- [YOUR GOAL] Read the records below. Copy each line where the string "runserver" occurs.

- [Dataset excerpts]
/---
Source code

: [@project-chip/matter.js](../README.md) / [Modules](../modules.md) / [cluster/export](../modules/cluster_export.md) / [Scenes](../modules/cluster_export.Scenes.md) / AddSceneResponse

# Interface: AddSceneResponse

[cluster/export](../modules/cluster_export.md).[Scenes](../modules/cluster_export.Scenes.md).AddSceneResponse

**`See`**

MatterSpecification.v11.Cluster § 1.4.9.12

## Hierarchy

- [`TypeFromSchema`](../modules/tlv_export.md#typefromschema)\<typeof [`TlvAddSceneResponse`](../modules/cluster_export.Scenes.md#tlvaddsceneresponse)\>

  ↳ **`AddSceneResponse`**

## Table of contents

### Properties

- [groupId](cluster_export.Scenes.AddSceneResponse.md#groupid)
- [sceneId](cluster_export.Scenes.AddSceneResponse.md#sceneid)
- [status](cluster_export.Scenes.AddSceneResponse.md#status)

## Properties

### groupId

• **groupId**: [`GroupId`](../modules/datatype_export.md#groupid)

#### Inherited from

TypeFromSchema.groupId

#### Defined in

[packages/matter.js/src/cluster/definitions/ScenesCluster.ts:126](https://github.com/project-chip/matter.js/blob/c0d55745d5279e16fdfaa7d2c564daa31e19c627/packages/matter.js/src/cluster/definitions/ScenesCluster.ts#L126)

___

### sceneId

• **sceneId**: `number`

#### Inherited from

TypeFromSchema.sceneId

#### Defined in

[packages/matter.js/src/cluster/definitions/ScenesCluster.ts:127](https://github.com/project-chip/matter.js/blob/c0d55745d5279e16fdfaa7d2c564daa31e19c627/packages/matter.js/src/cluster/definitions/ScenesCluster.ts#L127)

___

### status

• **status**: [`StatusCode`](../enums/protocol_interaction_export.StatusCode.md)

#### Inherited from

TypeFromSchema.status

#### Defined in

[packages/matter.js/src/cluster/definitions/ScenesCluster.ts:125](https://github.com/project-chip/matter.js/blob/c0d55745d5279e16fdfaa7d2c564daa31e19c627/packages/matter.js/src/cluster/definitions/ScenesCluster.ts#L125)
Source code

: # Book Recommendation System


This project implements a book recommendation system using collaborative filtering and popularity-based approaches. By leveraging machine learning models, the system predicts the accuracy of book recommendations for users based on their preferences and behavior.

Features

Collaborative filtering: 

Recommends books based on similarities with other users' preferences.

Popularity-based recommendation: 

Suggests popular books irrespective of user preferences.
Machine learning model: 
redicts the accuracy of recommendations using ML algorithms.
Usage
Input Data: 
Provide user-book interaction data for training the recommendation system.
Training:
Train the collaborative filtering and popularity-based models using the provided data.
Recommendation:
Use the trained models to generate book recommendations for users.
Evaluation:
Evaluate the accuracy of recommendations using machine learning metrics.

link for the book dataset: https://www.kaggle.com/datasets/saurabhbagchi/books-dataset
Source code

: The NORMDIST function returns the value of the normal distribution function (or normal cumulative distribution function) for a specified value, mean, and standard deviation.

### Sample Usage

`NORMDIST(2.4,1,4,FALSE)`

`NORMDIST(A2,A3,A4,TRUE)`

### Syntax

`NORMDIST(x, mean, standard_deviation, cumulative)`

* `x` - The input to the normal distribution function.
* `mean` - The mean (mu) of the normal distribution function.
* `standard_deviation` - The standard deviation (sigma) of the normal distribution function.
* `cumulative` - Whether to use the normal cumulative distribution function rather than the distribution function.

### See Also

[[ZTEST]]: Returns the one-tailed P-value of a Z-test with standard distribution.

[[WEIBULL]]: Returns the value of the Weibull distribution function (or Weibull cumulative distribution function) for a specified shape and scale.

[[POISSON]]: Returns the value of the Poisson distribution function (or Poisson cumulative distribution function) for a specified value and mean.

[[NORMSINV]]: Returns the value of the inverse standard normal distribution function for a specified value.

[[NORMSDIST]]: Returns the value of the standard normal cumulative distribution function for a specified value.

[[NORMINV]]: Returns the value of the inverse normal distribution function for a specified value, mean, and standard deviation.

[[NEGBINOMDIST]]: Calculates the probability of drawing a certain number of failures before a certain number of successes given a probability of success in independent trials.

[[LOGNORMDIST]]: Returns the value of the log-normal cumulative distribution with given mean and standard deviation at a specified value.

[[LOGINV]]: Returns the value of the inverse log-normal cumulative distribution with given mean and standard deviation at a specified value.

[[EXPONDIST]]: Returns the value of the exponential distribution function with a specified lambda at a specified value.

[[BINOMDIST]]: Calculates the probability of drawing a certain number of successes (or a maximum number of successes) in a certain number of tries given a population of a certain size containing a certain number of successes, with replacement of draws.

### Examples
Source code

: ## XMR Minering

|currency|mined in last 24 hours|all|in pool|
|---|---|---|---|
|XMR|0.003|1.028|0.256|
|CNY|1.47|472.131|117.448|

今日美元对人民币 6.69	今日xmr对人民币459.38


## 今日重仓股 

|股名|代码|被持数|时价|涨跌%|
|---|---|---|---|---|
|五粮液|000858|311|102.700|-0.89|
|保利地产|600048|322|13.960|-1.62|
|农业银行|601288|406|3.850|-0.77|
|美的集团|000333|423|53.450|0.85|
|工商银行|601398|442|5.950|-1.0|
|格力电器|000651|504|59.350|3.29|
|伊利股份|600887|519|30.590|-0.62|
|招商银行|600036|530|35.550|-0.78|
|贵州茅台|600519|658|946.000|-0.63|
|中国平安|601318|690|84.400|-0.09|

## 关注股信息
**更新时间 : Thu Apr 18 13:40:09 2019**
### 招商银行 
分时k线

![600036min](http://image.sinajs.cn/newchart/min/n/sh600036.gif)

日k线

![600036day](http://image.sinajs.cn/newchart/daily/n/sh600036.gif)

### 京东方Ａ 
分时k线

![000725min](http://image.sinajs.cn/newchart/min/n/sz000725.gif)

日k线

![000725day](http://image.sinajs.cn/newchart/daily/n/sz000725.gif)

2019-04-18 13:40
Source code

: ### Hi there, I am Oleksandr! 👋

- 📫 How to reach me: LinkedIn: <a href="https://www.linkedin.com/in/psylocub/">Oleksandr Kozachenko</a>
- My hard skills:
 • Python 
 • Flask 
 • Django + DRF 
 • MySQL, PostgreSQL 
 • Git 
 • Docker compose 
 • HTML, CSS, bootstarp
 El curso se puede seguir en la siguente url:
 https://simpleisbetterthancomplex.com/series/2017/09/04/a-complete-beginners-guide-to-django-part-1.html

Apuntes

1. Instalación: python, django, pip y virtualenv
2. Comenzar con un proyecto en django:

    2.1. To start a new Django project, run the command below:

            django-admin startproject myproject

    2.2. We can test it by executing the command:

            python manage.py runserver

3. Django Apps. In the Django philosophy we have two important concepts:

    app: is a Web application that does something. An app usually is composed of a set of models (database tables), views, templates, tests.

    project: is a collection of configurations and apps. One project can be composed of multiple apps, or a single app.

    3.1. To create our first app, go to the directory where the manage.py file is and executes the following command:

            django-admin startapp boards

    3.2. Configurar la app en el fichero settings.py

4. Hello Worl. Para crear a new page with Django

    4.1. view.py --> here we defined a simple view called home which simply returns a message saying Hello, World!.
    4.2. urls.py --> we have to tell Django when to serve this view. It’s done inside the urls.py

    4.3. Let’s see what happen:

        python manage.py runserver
\---
- [TASK OUTPUT]
            python manage.py runserver
        python manage.py runserver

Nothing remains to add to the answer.